1. il riconoscimento della pluralità dei valori e della loro difficile e problematica convivenza;
2. la consapevolezza che gli dei sono tanti («laici, democratici, libertari, radicali e socialisti ») e che solo la mens totalitaria può pensare di rinchiuderli in un unico Pantheon;
3. la presa di coscienza che giustizia, altruismo, individualità, autonomia possono avere significati diversi a seconda dei tempi, dei luoghi, degli ambienti sociali e che né i liberali né gli altri hanno le ricette infallibili contro l’ingiustizia, l’egoismo, il pregiudizio, la violenza etc.;
4. il senso profondo dei limiti dell’agire umano, fondato sull’idea del ‘peccato originale’ (da Kant ritradotto nel ‘legno storto’ dell’umanità) e, quindi, la rinuncia a ogni tipo di perfettismo: sia a quello forte, totalitario, sia a quello debole, che crede di poter conciliare eguaglianza e libertà con la buona volontà e con leggi ‘appropriate’;
5. la distinzione netta tra lo ‘spirito della modernità’ e lo ‘spirito del liberalismo’. Il liberalismo sta nel moderno ma ne è solo una parte. A distinguerlo dai parenti ideologici vicini e lontani, non è genericamente un’«etica» e tanto meno un «metodo» ma il convincimento radicato che le «promesse della modernità» hanno qualche probabilità di realizzarsi solo in presenza di talune istituzioni specifiche: uno Stato forte, sì, ma in un ambito rigorosamente delimitato dalle leggi e dai costumi; un’economia di mercato fondata sulla proprietà privata e sul perseguimento del profitto; il primato dei ‘diritti soggettivi’ sull’«interesse pubblico»; la separazione dei poteri, effettiva solo in un sistema politico nel quale il cittadino non si attende il posto al sole dalle decisioni dei governi e dalle sentenze dei magistrati ma dalla sua fortuna e dalla sua abilità.

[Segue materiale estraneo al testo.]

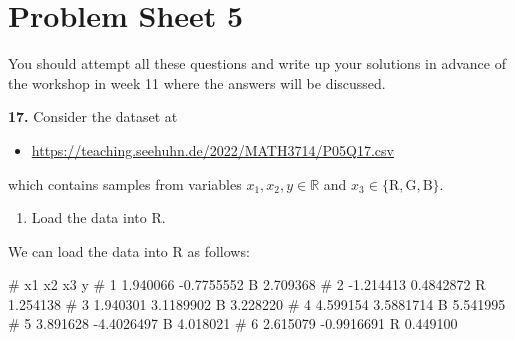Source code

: \documentclass[
  a4paper,
]{article}
\newenvironment{Shaded}{\begin{snugshade}}{\end{snugshade}}
\newcommand{\AttributeTok}[1]{\textcolor[rgb]{0.13,0.29,0.53}{#1}}
\newcommand{\CommentTok}[1]{\textcolor[rgb]{0.56,0.35,0.01}{\textit{#1}}}
\newcommand{\FunctionTok}[1]{\textcolor[rgb]{0.13,0.29,0.53}{\textbf{#1}}}
\newcommand{\NormalTok}[1]{#1}
\newcommand{\OtherTok}[1]{\textcolor[rgb]{0.56,0.35,0.01}{#1}}
\newcommand{\SpecialCharTok}[1]{\textcolor[rgb]{0.81,0.36,0.00}{\textbf{#1}}}
\newcommand{\StringTok}[1]{\textcolor[rgb]{0.31,0.60,0.02}{#1}}
\providecommand{\tightlist}{%
  \setlength{\itemsep}{0pt}\setlength{\parskip}{0pt}}
\theoremstyle{definition}
\theoremstyle{definition}
\theoremstyle{definition}
\theoremstyle{definition}
\theoremstyle{remark}
\begin{document}
\clearpage

\section*{Problem Sheet 5}\label{P05}


You should attempt all these questions and write up your solutions in advance
of the workshop in week 11 where the answers will be discussed.

\textbf{17.} Consider the dataset at

\begin{itemize}
\tightlist
\item
  \url{https://teaching.seehuhn.de/2022/MATH3714/P05Q17.csv}
\end{itemize}

which contains samples from variables \(x_1, x_2, y \in \mathbb{R}\) and
\(x_3 \in \{\mathrm{R}, \mathrm{G}, \mathrm{B}\}\).

\begin{enumerate}
\def\labelenumi{\alph{enumi}.}
\tightlist
\item
  Load the data into R.
\end{enumerate}

\begin{myanswers}

We can load the data into R as follows:

\begin{Shaded}
\end{Shaded}

\begin{Shaded}
\begin{Highlighting}[]
\NormalTok{\#          x1         x2 x3        y}
\NormalTok{\# 1  1.940066 {-}0.7755552  B 2.709368}
\NormalTok{\# 2 {-}1.214413  0.4842872  R 1.254138}
\NormalTok{\# 3  1.940301  3.1189902  B 3.228220}
\NormalTok{\# 4  4.599154  3.5881714  B 5.541995}
\NormalTok{\# 5  3.891628 {-}4.4026497  B 4.018021}
\NormalTok{\# 6  2.615079 {-}0.9916691  R 0.449100}
\end{Highlighting}
\end{Shaded}

\end{myanswers}
\end{document}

Dopo aver letto l’articolo di Segneri resta nell’animo la tristezza di dover constatare che il fascismo, come stato della mente e disposizione dell’animo, in Italia non è ancor morto. Oggi come ottant’anni fa, c’è chi non si rassegna ad essere un giocatore accanto ad altri giocatori – liberale accanto a democratici, a conservatori, a socialisti etc. – ma vuole recitare tutte le parti e, per giustificarsi, ripropone sintesi ardite che, comunque, si vanno sempre più scontrando con le «dure repliche delle urne».